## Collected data
=== Begin Enclosure ===

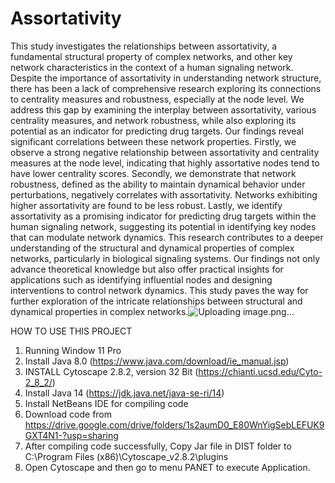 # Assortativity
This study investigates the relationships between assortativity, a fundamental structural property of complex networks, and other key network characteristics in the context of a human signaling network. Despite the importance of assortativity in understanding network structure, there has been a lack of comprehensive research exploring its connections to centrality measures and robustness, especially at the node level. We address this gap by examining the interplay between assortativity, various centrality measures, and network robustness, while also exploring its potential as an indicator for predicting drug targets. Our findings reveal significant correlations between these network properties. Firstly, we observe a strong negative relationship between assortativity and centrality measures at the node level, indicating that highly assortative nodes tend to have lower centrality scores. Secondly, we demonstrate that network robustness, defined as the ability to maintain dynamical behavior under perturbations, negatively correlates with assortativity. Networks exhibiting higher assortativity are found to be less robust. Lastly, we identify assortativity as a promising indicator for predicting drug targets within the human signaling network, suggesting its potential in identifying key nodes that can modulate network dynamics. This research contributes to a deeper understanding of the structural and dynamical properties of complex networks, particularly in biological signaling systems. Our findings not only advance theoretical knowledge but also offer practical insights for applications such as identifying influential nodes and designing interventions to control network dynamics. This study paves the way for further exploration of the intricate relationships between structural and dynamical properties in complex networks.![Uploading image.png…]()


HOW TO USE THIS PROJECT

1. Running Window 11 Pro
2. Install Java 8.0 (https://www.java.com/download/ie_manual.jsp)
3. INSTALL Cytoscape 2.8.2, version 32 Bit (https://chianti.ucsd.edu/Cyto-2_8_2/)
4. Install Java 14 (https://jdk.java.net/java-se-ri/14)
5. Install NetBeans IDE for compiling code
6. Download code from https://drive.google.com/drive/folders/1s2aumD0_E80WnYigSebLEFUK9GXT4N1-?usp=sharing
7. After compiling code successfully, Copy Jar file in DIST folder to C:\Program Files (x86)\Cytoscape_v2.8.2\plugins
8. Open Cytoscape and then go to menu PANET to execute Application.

=== End Enclosure ===
=== Begin Enclosure ===

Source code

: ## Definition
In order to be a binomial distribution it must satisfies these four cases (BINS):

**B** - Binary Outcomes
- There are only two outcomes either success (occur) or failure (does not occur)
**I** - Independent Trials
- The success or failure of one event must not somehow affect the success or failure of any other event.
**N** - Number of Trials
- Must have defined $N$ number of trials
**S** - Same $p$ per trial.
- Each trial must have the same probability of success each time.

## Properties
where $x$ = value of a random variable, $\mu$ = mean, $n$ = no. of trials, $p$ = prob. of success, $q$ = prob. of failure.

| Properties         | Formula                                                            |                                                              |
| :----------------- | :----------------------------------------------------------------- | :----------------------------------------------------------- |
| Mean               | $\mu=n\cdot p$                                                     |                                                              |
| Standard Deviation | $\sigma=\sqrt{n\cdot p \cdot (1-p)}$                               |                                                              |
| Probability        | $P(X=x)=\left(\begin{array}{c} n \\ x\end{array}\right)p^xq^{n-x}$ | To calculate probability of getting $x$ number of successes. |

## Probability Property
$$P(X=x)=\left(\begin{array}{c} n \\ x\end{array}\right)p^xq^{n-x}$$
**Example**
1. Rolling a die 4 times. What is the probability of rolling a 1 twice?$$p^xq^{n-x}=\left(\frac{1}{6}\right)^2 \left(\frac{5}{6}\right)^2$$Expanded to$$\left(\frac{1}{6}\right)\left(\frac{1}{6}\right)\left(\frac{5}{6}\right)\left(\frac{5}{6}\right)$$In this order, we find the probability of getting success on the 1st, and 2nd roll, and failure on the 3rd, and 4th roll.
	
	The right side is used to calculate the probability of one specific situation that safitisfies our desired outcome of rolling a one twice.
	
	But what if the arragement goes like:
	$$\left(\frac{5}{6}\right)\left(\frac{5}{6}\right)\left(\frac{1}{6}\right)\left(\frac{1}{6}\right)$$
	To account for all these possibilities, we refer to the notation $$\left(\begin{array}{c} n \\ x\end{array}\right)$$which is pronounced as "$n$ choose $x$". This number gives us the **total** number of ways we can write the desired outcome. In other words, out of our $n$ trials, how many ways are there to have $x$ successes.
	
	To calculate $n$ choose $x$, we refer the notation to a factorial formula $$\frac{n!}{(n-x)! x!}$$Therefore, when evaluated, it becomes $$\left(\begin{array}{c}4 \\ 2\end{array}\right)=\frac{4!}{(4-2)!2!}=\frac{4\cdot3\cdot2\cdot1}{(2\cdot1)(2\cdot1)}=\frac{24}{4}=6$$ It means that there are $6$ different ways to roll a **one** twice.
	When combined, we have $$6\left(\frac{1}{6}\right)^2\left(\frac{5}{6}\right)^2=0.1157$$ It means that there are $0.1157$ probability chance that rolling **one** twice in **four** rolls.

=== End Enclosure ===

## DESCRIPTION OF THE TASK
Could you write out, exactly as they stand, only the lines above that begin at the line with "- Binary Outcomes" and stop after the line with "where $x$ = value"?

## WRITTEN SOLUTION
**B** - Binary Outcomes
- There are only two outcomes either success (occur) or failure (does not occur)
**I** - Independent Trials
- The success or failure of one event must not somehow affect the success or failure of any other event.
**N** - Number of Trials
- Must have defined $N$ number of trials
**S** - Same $p$ per trial.
- Each trial must have the same probability of success each time.

## Properties
where $x$ = value of a random variable, $\mu$ = mean, $n$ = no. of trials, $p$ = prob. of success, $q$ = prob. of failure.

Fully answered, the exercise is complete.